## Activity
Would you output the following records verbatim and skip the images in them?
┌──
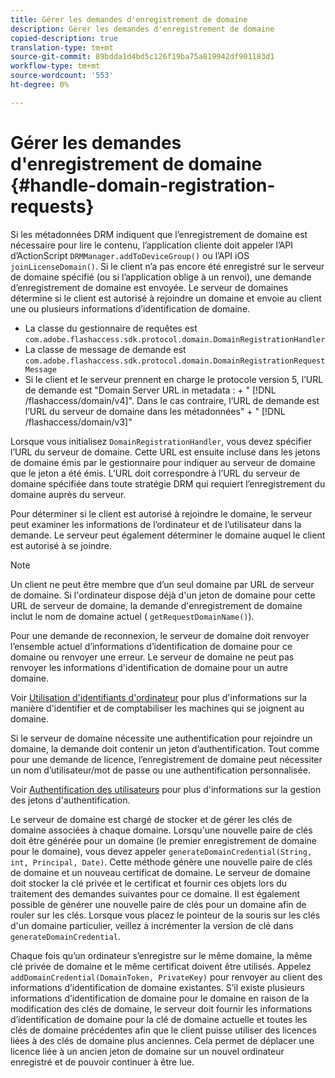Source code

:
 ```yaml
---
title: Gérer les demandes d'enregistrement de domaine
description: Gérer les demandes d'enregistrement de domaine
copied-description: true
translation-type: tm+mt
source-git-commit: 89bdda1d4bd5c126f19ba75a819942df901183d1
workflow-type: tm+mt
source-wordcount: '553'
ht-degree: 0%

---
```



# Gérer les demandes d&#39;enregistrement de domaine {#handle-domain-registration-requests}

Si les métadonnées DRM indiquent que l’enregistrement de domaine est nécessaire pour lire le contenu, l’application cliente doit appeler l’API d’ActionScript `DRMManager.addToDeviceGroup()` ou l’API iOS `joinLicenseDomain()`. Si le client n’a pas encore été enregistré sur le serveur de domaine spécifié (ou si l’application oblige à un renvoi), une demande d’enregistrement de domaine est envoyée. Le serveur de domaines détermine si le client est autorisé à rejoindre un domaine et envoie au client une ou plusieurs informations d’identification de domaine.

* La classe du gestionnaire de requêtes est `com.adobe.flashaccess.sdk.protocol.domain.DomainRegistrationHandler`
* La classe de message de demande est `com.adobe.flashaccess.sdk.protocol.domain.DomainRegistrationRequestMessage`
* Si le client et le serveur prennent en charge le protocole version 5, l’URL de demande est &quot;Domain Server URL in metadata : + &quot; [!DNL /flashaccess/domain/v4]&quot;. Dans le cas contraire, l’URL de demande est l’URL du serveur de domaine dans les métadonnées&quot; + &quot; [!DNL /flashaccess/domain/v3]&quot;

Lorsque vous initialisez `DomainRegistrationHandler`, vous devez spécifier l’URL du serveur de domaine. Cette URL est ensuite incluse dans les jetons de domaine émis par le gestionnaire pour indiquer au serveur de domaine que le jeton a été émis. L’URL doit correspondre à l’URL du serveur de domaine spécifiée dans toute stratégie DRM qui requiert l’enregistrement du domaine auprès du serveur.

Pour déterminer si le client est autorisé à rejoindre le domaine, le serveur peut examiner les informations de l’ordinateur et de l’utilisateur dans la demande. Le serveur peut également déterminer le domaine auquel le client est autorisé à se joindre.

>[!NOTE]
>
>Un client ne peut être membre que d’un seul domaine par URL de serveur de domaine. Si l&#39;ordinateur dispose déjà d&#39;un jeton de domaine pour cette URL de serveur de domaine, la demande d&#39;enregistrement de domaine inclut le nom de domaine actuel ( `getRequestDomainName()`).

Pour une demande de reconnexion, le serveur de domaine doit renvoyer l’ensemble actuel d’informations d’identification de domaine pour ce domaine ou renvoyer une erreur. Le serveur de domaine ne peut pas renvoyer les informations d&#39;identification de domaine pour un autre domaine.

Voir [Utilisation d&#39;identifiants d&#39;ordinateur](../../protecting-content/implementing-the-license-server/processing-drm-requests.md#use-machine-identifiers) pour plus d&#39;informations sur la manière d&#39;identifier et de comptabiliser les machines qui se joignent au domaine.

Si le serveur de domaine nécessite une authentification pour rejoindre un domaine, la demande doit contenir un jeton d’authentification. Tout comme pour une demande de licence, l’enregistrement de domaine peut nécessiter un nom d’utilisateur/mot de passe ou une authentification personnalisée.

Voir [Authentification des utilisateurs](../../protecting-content/implementing-the-license-server/processing-drm-requests.md#user-authentication) pour plus d&#39;informations sur la gestion des jetons d&#39;authentification.

Le serveur de domaine est chargé de stocker et de gérer les clés de domaine associées à chaque domaine. Lorsqu&#39;une nouvelle paire de clés doit être générée pour un domaine (le premier enregistrement de domaine pour le domaine), vous devez appeler `generateDomainCredential(String, int, Principal, Date)`. Cette méthode génère une nouvelle paire de clés de domaine et un nouveau certificat de domaine. Le serveur de domaine doit stocker la clé privée et le certificat et fournir ces objets lors du traitement des demandes suivantes pour ce domaine. Il est également possible de générer une nouvelle paire de clés pour un domaine afin de rouler sur les clés. Lorsque vous placez le pointeur de la souris sur les clés d&#39;un domaine particulier, veillez à incrémenter la version de clé dans `generateDomainCredential`.

Chaque fois qu’un ordinateur s’enregistre sur le même domaine, la même clé privée de domaine et le même certificat doivent être utilisés. Appelez `addDomainCredential(DomainToken, PrivateKey)` pour renvoyer au client des informations d’identification de domaine existantes. S’il existe plusieurs informations d’identification de domaine pour le domaine en raison de la modification des clés de domaine, le serveur doit fournir les informations d’identification de domaine pour la clé de domaine actuelle et toutes les clés de domaine précédentes afin que le client puisse utiliser des licences liées à des clés de domaine plus anciennes. Cela permet de déplacer une licence liée à un ancien jeton de domaine sur un nouvel ordinateur enregistré et de pouvoir continuer à être lue.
└──
## Solution for this task
Source code

:
 ```yaml
---
title: Gérer les demandes d'enregistrement de domaine
description: Gérer les demandes d'enregistrement de domaine
copied-description: true
translation-type: tm+mt
source-git-commit: 89bdda1d4bd5c126f19ba75a819942df901183d1
workflow-type: tm+mt
source-wordcount: '553'
ht-degree: 0%

---
```



# Gérer les demandes d&#39;enregistrement de domaine {#handle-domain-registration-requests}

Si les métadonnées DRM indiquent que l’enregistrement de domaine est nécessaire pour lire le contenu, l’application cliente doit appeler l’API d’ActionScript `DRMManager.addToDeviceGroup()` ou l’API iOS `joinLicenseDomain()`. Si le client n’a pas encore été enregistré sur le serveur de domaine spécifié (ou si l’application oblige à un renvoi), une demande d’enregistrement de domaine est envoyée. Le serveur de domaines détermine si le client est autorisé à rejoindre un domaine et envoie au client une ou plusieurs informations d’identification de domaine.

* La classe du gestionnaire de requêtes est `com.adobe.flashaccess.sdk.protocol.domain.DomainRegistrationHandler`
* La classe de message de demande est `com.adobe.flashaccess.sdk.protocol.domain.DomainRegistrationRequestMessage`
* Si le client et le serveur prennent en charge le protocole version 5, l’URL de demande est &quot;Domain Server URL in metadata : + &quot; [!DNL /flashaccess/domain/v4]&quot;. Dans le cas contraire, l’URL de demande est l’URL du serveur de domaine dans les métadonnées&quot; + &quot; [!DNL /flashaccess/domain/v3]&quot;

Lorsque vous initialisez `DomainRegistrationHandler`, vous devez spécifier l’URL du serveur de domaine. Cette URL est ensuite incluse dans les jetons de domaine émis par le gestionnaire pour indiquer au serveur de domaine que le jeton a été émis. L’URL doit correspondre à l’URL du serveur de domaine spécifiée dans toute stratégie DRM qui requiert l’enregistrement du domaine auprès du serveur.

Pour déterminer si le client est autorisé à rejoindre le domaine, le serveur peut examiner les informations de l’ordinateur et de l’utilisateur dans la demande. Le serveur peut également déterminer le domaine auquel le client est autorisé à se joindre.

>[!NOTE]
>
>Un client ne peut être membre que d’un seul domaine par URL de serveur de domaine. Si l&#39;ordinateur dispose déjà d&#39;un jeton de domaine pour cette URL de serveur de domaine, la demande d&#39;enregistrement de domaine inclut le nom de domaine actuel ( `getRequestDomainName()`).

Pour une demande de reconnexion, le serveur de domaine doit renvoyer l’ensemble actuel d’informations d’identification de domaine pour ce domaine ou renvoyer une erreur. Le serveur de domaine ne peut pas renvoyer les informations d&#39;identification de domaine pour un autre domaine.

Voir [Utilisation d&#39;identifiants d&#39;ordinateur](../../protecting-content/implementing-the-license-server/processing-drm-requests.md#use-machine-identifiers) pour plus d&#39;informations sur la manière d&#39;identifier et de comptabiliser les machines qui se joignent au domaine.

Si le serveur de domaine nécessite une authentification pour rejoindre un domaine, la demande doit contenir un jeton d’authentification. Tout comme pour une demande de licence, l’enregistrement de domaine peut nécessiter un nom d’utilisateur/mot de passe ou une authentification personnalisée.

Voir [Authentification des utilisateurs](../../protecting-content/implementing-the-license-server/processing-drm-requests.md#user-authentication) pour plus d&#39;informations sur la gestion des jetons d&#39;authentification.

Le serveur de domaine est chargé de stocker et de gérer les clés de domaine associées à chaque domaine. Lorsqu&#39;une nouvelle paire de clés doit être générée pour un domaine (le premier enregistrement de domaine pour le domaine), vous devez appeler `generateDomainCredential(String, int, Principal, Date)`. Cette méthode génère une nouvelle paire de clés de domaine et un nouveau certificat de domaine. Le serveur de domaine doit stocker la clé privée et le certificat et fournir ces objets lors du traitement des demandes suivantes pour ce domaine. Il est également possible de générer une nouvelle paire de clés pour un domaine afin de rouler sur les clés. Lorsque vous placez le pointeur de la souris sur les clés d&#39;un domaine particulier, veillez à incrémenter la version de clé dans `generateDomainCredential`.

Chaque fois qu’un ordinateur s’enregistre sur le même domaine, la même clé privée de domaine et le même certificat doivent être utilisés. Appelez `addDomainCredential(DomainToken, PrivateKey)` pour renvoyer au client des informations d’identification de domaine existantes. S’il existe plusieurs informations d’identification de domaine pour le domaine en raison de la modification des clés de domaine, le serveur doit fournir les informations d’identification de domaine pour la clé de domaine actuelle et toutes les clés de domaine précédentes afin que le client puisse utiliser des licences liées à des clés de domaine plus anciennes. Cela permet de déplacer une licence liée à un ancien jeton de domaine sur un nouvel ordinateur enregistré et de pouvoir continuer à être lue.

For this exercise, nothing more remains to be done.